Note that I will be adding the maple edgebanding that you apply with an iron.

I have seen many posts that talk about staining plywood but most include a stain. For example I found a post here that says to do this:

I would do it a little different.
1. Lightly sand the wood with 220 grit sandpaper. Any wood that has been handled has a certain amount of skin oils on it. Then if the plywood has been sprinkled with water it will cause the spots to
stain darker. It's always best to sand any wood before you finish it whether it appears to have been sanded or not.
2. Apply the wood conditioner and let dry according to label instructions. If you have some scrap wood, practice the finish on it first. With some conditioners you may need to thin it or use two coats.
It's best to find out if the wood will properly stain on scraps first. A wood conditioner is a sealer which can seal the wood so much that you can't stain it. Sometimes it seals so little the wood goes
blotchy anyway.
3. Apply the gel stain to the desired appearance and let dry without wiping off the excess unless wiping it off is the desired appearance.
4. 24 hour drying time would be good however depending on the product and the temperature a shorter drying time may be possible.
5. Apply a coat of lacquer sanding sealer and let dry 20 minutes. A lacquer sanding sealer will make a better foundation for a lacquer finish than shellac
6. Lightly sand the sealer with 220 grit paper and apply a second coat of lacquer sanding sealer.
7. If the sanding sealer appears to coat the wood and is smooth and level sand it with 220 grit paper and put two coats of lacquer on. If it isn't smooth and level repeat step 6,
According to the post above, I was thinking:
1. Sand with 220 grit
2. Use a wood conditioner (do you have a favorite that I can find at Lowes or HD?)
3. Skip the stain unless needed
4. No need to wait for stain to dry
5. Apply a coat of lacquer sanding sealer and let dry 20 minutes. A lacquer sanding sealer will make a better foundation for a lacquer finish than shellac (once again, do you have a favorite that I can find at Lowes or HD?)
6. Lightly sand the sealer with 220 grit paper and apply a second coat of lacquer sanding sealer.
7. If the sanding sealer appears to coat the wood and is smooth and level sand it with 220 grit paper and put two coats of lacquer on. If it isn't smooth and level repeat step 6, (not sure what the difference between 6 and 7 is here).
 
#2 ·
I am making a cabinet/furniture with maple plywood. I'd like to seal it and bring out the wood grain but not add any color with a stain. What is the best process to prep and seal sanded maple plywood and get the most natural finish?
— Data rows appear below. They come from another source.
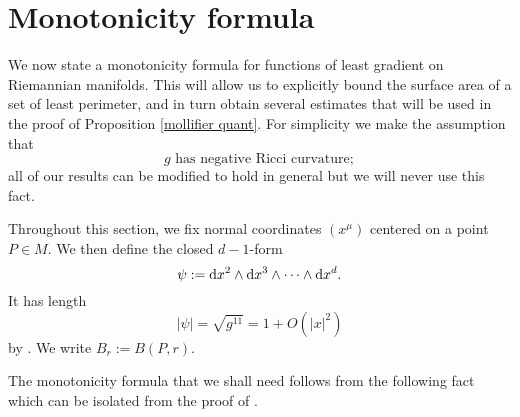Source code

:\section{Monotonicity formula}\label{Monotonicity}
We now state a monotonicity formula for functions of least gradient on Riemannian manifolds.
This will allow us to explicitly bound the surface area of a set of least perimeter, and in turn obtain several estimates that will be used in the proof of Proposition \ref{mollifier quant}.
For simplicity we make the assumption that 
\begin{equation}\label{Ricci assumption}
g\text{ has negative Ricci curvature};
\end{equation}
all of our results can be modified to hold in general but we will never use this fact.

Throughout this section, we fix normal coordinates $(x^\mu)$ centered on a point $P \in M$.
We then define the closed $d-1$-form 
\begin{equation}\label{d1 form}
\psi := \mathop{}\!\mathrm{d} x^2 \wedge \mathop{}\!\mathrm{d} x^3 \wedge \cdots \wedge \mathop{}\!\mathrm{d} x^d.
\end{equation}
It has length
\begin{equation}\label{norm of d1 form}
|\psi| = \sqrt{g^{11}} = 1 + O(|x|^2)
\end{equation}
by \cite[Lemma 3.4]{schoen1994lectures}. We write $B_r := B(P, r)$.

The monotonicity formula that we shall need follows from the following fact which can be isolated from the proof of \cite[Lemma 5.8]{Giusti77}.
Note that I will be adding the maple edgebanding that you apply with an iron.

I have seen many posts that talk about staining plywood but most include a stain. For example I found a post here that says to do this:



According to the post above, I was thinking:
1. Sand with 220 grit
2. Use a wood conditioner (do you have a favorite that I can find at Lowes or HD?)
3. Skip the stain unless needed
4. No need to wait for stain to dry
5. Apply a coat of lacquer sanding sealer and let dry 20 minutes. A lacquer sanding sealer will make a better foundation for a lacquer finish than shellac (once again, do you have a favorite that I can find at Lowes or HD?)
6. Lightly sand the sealer with 220 grit paper and apply a second coat of lacquer sanding sealer.
7. If the sanding sealer appears to coat the wood and is smooth and level sand it with 220 grit paper and put two coats of lacquer on. If it isn't smooth and level repeat step 6, (not sure what the difference between 6 and 7 is here).
If you are going to use any film finish it's unnecessary to sand any finer than 180 grit. Sanding any finer is better suited for an oil finish.

You don't use a wood conditioner unless you are going to use stain. The grain of a maple tree go through the tree in a wavy motion so if you cut straight through it has a lot of end grain in the middle of the board or veneer. You know when you stain something the end grain absorbs more of the stain and gets darker. The wood conditioner seals the end grain so when you apply the stain it stains more uniform.

If you just want to bring out the grain you could use a natural stain without the wood conditioner. Then after the stain dries for an hour or two you could seal the wood. If you don't let the stain dry it can cause a chemical reaction with the finish. The type lacquer most easily found is known as nitrocellulose lacquer. As it ages it yellows altering the appearance of light colored wood. There is a type lacquer called cab acrylic lacquer which would remain clear. It makes it easier if you use a sealer to smooth the finish and topcoat it with lacquer. Lacquer sanding sealer in nitrocellulose and will also yellow. You could use shellac but I would recommend a vinyl sealer. Normally one coat is enough. The rest of your plan looks fine. Get the finish smooth and level with sealer and when it looks good apply lacquer.
 
#3 ·
So we are talking about doing the following:

According to the post above, I was thinking:
1. Sand with 180 grit
2. Use a clear natural stain
3. Use a a vinyl sealer
4. Apply a coat of cab acrylic lacquer

Do you have any brands available at HD or Lowes that you suggest to use for the above stains? I imagine they would all be water based cause you mention not doing an oil finish.
 
#4 ·
So we are talking about doing the following:

According to the post above, I was thinking:
1. Sand with 180 grit
2. Use a clear natural stain
3. Use a a vinyl sealer
4. Apply a coat of cab acrylic lacquer

Do you have any brands available at HD or Lowes that you suggest to use for the above stains? I imagine they would all be water based cause you mention not doing an oil finish.
It would probably take two coats of lacquer but otherwise that is what I would recommend. For a natural stain it wouldn't matter what brand. I don't care for the Minwax brand of stains because they tend to fade but a natural stain wouldn't fade. It would be alright to use an oil based stain because it is absorbed into the wood. The finish over the top is what you don't want to yellow.